Prompt:
Restate word for word every line from the top of the data below down through the line that holds "- 🤔 I’m looking for help with ...".

Records supplied:
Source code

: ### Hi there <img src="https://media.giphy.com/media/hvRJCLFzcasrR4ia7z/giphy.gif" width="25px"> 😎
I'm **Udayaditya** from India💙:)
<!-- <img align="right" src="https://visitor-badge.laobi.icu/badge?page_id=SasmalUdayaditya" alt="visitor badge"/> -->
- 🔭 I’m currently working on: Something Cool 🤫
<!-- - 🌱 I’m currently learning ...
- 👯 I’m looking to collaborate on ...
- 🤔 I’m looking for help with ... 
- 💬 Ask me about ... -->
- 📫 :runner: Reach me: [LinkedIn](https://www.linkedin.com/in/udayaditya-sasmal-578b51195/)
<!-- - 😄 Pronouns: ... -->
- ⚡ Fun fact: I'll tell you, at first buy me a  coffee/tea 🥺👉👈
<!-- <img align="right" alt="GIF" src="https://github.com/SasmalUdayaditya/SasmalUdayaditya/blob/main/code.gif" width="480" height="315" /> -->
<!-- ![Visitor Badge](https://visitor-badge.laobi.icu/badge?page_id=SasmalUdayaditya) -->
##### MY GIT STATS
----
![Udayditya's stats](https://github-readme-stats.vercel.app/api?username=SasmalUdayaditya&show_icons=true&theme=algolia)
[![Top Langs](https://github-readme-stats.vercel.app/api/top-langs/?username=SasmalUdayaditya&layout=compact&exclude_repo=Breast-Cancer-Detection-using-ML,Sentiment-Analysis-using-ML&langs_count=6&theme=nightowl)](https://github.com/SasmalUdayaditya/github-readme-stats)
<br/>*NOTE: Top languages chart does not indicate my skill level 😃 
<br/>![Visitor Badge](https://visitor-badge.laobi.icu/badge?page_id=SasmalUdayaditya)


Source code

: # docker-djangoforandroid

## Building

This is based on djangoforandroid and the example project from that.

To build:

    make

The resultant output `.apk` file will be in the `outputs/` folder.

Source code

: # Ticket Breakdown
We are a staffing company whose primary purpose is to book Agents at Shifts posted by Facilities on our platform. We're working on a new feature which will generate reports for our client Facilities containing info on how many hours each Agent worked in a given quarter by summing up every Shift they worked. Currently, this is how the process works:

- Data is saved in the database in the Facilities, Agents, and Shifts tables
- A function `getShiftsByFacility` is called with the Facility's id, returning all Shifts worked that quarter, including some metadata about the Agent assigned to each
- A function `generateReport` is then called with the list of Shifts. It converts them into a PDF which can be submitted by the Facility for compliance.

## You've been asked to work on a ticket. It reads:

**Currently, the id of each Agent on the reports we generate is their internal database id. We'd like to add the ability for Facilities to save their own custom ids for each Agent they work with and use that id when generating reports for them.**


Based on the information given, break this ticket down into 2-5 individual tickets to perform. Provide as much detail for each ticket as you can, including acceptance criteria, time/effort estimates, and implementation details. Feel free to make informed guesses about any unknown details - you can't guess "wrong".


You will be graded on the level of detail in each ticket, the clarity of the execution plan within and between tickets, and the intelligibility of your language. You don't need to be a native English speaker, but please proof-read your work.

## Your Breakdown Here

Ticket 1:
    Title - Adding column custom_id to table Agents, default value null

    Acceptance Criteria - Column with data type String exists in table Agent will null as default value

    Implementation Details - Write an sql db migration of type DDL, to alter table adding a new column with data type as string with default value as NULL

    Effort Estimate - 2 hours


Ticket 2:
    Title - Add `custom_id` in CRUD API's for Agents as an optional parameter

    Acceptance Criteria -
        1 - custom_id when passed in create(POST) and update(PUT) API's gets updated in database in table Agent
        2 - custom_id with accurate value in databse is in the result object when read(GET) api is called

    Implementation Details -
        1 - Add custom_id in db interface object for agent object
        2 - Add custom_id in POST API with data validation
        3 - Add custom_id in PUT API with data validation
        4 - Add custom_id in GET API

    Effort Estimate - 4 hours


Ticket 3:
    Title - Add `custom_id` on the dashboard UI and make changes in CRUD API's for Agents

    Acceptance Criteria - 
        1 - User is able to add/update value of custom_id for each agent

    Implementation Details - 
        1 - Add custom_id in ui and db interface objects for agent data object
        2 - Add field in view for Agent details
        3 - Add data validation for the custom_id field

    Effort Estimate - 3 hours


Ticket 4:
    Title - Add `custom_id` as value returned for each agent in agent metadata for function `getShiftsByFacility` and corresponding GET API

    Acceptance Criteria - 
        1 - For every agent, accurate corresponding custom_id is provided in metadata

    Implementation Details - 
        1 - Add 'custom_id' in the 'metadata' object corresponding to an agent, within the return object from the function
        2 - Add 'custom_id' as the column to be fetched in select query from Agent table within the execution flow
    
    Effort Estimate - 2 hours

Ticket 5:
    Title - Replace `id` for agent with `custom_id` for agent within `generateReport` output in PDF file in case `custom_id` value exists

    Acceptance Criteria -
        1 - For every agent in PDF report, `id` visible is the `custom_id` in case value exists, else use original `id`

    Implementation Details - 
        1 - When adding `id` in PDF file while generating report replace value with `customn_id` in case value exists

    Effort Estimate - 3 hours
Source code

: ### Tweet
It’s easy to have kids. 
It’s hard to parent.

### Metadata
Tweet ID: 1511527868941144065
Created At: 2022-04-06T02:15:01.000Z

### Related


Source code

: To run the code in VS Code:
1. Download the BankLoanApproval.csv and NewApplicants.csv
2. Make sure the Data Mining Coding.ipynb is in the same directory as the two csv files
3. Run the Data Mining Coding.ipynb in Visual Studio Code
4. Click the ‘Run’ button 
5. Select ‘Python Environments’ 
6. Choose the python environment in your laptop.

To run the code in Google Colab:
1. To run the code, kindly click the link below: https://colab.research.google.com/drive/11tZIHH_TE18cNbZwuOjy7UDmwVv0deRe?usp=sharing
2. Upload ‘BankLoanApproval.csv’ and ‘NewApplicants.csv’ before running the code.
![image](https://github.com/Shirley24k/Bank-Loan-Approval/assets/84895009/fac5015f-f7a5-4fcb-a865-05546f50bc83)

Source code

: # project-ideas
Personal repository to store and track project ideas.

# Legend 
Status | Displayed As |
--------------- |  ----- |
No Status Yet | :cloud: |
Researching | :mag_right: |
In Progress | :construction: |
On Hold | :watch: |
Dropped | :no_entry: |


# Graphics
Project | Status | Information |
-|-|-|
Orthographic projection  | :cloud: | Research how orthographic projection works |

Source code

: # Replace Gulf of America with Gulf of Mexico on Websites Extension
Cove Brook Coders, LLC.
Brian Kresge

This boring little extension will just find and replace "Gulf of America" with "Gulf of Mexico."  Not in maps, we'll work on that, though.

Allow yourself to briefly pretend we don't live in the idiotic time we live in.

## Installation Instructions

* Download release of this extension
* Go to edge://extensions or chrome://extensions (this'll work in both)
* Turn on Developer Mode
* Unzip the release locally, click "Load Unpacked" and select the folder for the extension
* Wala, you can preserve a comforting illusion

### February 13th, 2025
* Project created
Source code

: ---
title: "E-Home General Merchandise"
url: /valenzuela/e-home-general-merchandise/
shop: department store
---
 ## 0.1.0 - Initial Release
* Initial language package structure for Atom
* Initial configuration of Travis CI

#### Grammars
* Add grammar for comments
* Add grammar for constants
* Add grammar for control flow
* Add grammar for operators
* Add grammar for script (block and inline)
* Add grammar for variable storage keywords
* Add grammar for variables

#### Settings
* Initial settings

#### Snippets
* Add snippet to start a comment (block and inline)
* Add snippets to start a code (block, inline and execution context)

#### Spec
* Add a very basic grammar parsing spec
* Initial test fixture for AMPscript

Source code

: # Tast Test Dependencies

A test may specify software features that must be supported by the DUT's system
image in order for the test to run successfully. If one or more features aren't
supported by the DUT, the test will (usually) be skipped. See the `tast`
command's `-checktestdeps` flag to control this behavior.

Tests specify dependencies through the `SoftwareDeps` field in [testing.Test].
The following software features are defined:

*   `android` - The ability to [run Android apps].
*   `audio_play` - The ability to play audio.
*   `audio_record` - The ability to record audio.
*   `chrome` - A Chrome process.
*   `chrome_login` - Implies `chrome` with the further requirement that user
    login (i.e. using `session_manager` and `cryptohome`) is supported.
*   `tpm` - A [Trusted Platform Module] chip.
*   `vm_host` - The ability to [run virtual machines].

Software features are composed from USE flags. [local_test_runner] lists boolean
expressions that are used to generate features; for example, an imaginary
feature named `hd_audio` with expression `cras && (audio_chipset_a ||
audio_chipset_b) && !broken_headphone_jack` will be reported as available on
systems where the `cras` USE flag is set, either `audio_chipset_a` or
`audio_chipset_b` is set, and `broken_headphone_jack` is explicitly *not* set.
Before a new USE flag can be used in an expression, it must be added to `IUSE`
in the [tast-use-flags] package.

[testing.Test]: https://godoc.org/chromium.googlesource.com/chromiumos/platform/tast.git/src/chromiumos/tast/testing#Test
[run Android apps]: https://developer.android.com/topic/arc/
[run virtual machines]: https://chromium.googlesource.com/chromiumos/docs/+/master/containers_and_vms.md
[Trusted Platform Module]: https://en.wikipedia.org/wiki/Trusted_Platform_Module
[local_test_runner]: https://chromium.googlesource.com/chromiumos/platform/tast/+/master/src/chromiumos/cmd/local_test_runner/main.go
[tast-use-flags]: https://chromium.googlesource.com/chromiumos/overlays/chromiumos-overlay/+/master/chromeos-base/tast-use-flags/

Your response:
Source code

: ### Hi there <img src="https://media.giphy.com/media/hvRJCLFzcasrR4ia7z/giphy.gif" width="25px"> 😎
I'm **Udayaditya** from India💙:)
<!-- <img align="right" src="https://visitor-badge.laobi.icu/badge?page_id=SasmalUdayaditya" alt="visitor badge"/> -->
- 🔭 I’m currently working on: Something Cool 🤫
<!-- - 🌱 I’m currently learning ...
- 👯 I’m looking to collaborate on ...
- 🤔 I’m looking for help with ... 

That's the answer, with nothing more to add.